In [None]:
from pathlib import Path

import matplotlib.pyplot as plt
import numpy as np
import tgt
from IPython.display import Audio, display
from torchaudio.transforms import AmplitudeToDB, MelSpectrogram
from torchcodec.decoders import AudioDecoder

from zerosyl.encoder import ZeroSylDiscrete, ZeroSylCollapsed

In [None]:
# Get all the waveform and alignment paths

waveform_dir = Path("data/waveforms/LibriSpeech/dev-clean")
alignment_dir = Path("data/alignments/LibriSpeech/dev-clean")

waveform_paths = {p.stem: p for p in waveform_dir.rglob("*.flac")}
alignment_paths = {p.stem: p for p in alignment_dir.rglob("*.TextGrid")}

common_stems = sorted(waveform_paths.keys() & alignment_paths.keys())
waveform_paths = [waveform_paths[s] for s in common_stems]
alignment_paths = [alignment_paths[s] for s in common_stems]


In [None]:
# Process a random example

index = np.random.randint(len(waveform_paths))
waveform_path = waveform_paths[index]
alignment_path = alignment_paths[index]

tg = tgt.read_textgrid(alignment_path, include_empty_intervals=False)
words = [interval.text for interval in tg.get_tier_by_name("words")]
print(f"Processing {waveform_path.name}, {" ".join(words)}")

In [None]:
# Functions for plotting

def plot_boundaries(melspec, textgrid, tokens, starts, ends, model):
    plt.figure(figsize=(12, 6), constrained_layout=True)
    plt.subplot(2, 1, 1)
    plt.imshow(melspec, aspect="auto", origin="lower")
    xticks = []
    xtickslabels = []
    for interval in textgrid.get_tier_by_name("syllables"):
        x1 = interval.start_time * 50
        x2 = interval.end_time * 50
        xticks.append((x1 + x2) / 2)
        xtickslabels.append(interval.text)
        plt.axvline(x1, color="white")
        plt.axvline(x2, color="white")
    plt.xticks(xticks, xtickslabels, rotation=90)
    plt.gca().get_yaxis().set_visible(False)
    plt.gca().xaxis.set_ticks_position("top")
    plt.gca().xaxis.set_label_position("top")
    plt.title("Syllables from forced alignments")
    plt.xlim(0, textgrid.end_time * 50)
    plt.subplot(2, 1, 2)
    plt.imshow(melspec, aspect="auto", origin="lower")
    xticks = []
    xtickslabels = []
    for token, start, end in zip(tokens, starts, ends):
        x1 = start.item()
        x2 = end.item()
        xticks.append((x1 + x2) / 2)
        xtickslabels.append(str(token.item()))
        plt.axvline(x1, color="white")
        plt.axvline(x2, color="white")
    plt.xticks(xticks, xtickslabels, rotation=90)
    plt.gca().get_yaxis().set_visible(False)
    plt.title(f"{model} boundaries and tokens")
    plt.xlim(0, textgrid.end_time * 50)
    plt.show()


In [None]:
textgrid = tgt.read_textgrid(alignment_path, include_empty_intervals=False)

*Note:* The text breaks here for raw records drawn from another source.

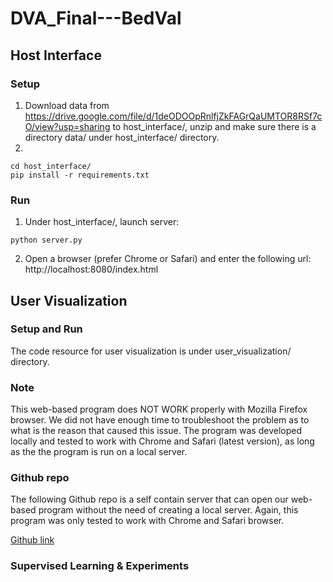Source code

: # DVA_Final---BedVal
## Host Interface
### Setup
1. Download data from https://drive.google.com/file/d/1deODOOpRnlfjZkFAGrQaUMTOR8RSf7cO/view?usp=sharing to host_interface/, unzip and make sure there is a directory data/ under host_interface/ directory.
2. 
```
cd host_interface/
pip install -r requirements.txt
```
### Run
1. Under host_interface/, launch server: 
```
python server.py
```
2. Open a browser (prefer Chrome or Safari) and enter the following url:
	http://localhost:8080/index.html

## User Visualization
### Setup and Run
The code resource for user visualization is under user_visualization/ directory.
### Note
This web-based program does NOT WORK properly with Mozilla Firefox browser. We did not have enough time to troubleshoot the problem
as to what is the reason that caused this issue. The program was developed locally and tested to work with Chrome and Safari (latest version),
as long as the the program is run on a local server.

### Github repo
The following Github repo is a self contain server that can open our web-based program without the need of creating a local server.
Again, this program was only tested to work with Chrome and Safari browser.

[Github link](https://asaj3.github.io/)

### Supervised Learning & Experiments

decoder = AudioDecoder(waveform_path, sample_rate=16000, num_channels=1)
audio = decoder.get_all_samples()
wav = audio.data.cuda()

tMelSpectrogram = MelSpectrogram(16000, 1024, 400, 320, n_mels=100)
tAmplitudeToDB = AmplitudeToDB(top_db=80)

melspec = tAmplitudeToDB(tMelSpectrogram(audio.data))[0]

display(Audio(waveform_path))

transcription = " ".join([interval.text for interval in textgrid.get_tier_by_name("words")])
print(f"Transcription: {transcription}")

## Model without collapsing silences

In [None]:
if "model" not in locals():
    model = ZeroSylDiscrete.from_remote().cuda()

In [None]:
starts, ends, ids = model.encode(wav)
plot_boundaries(melspec, textgrid, ids, starts, ends, model="ZeroSylDiscrete")

## Model with silences collapsed

In [None]:
if "model_with_collapsing" not in locals():
    model_with_collapsing = ZeroSylCollapsed.from_remote().cuda()

In [None]:
starts, ends, ids = model_with_collapsing.encode(wav)
plot_boundaries(melspec, textgrid, ids, starts, ends, model="ZeroSylCollapse")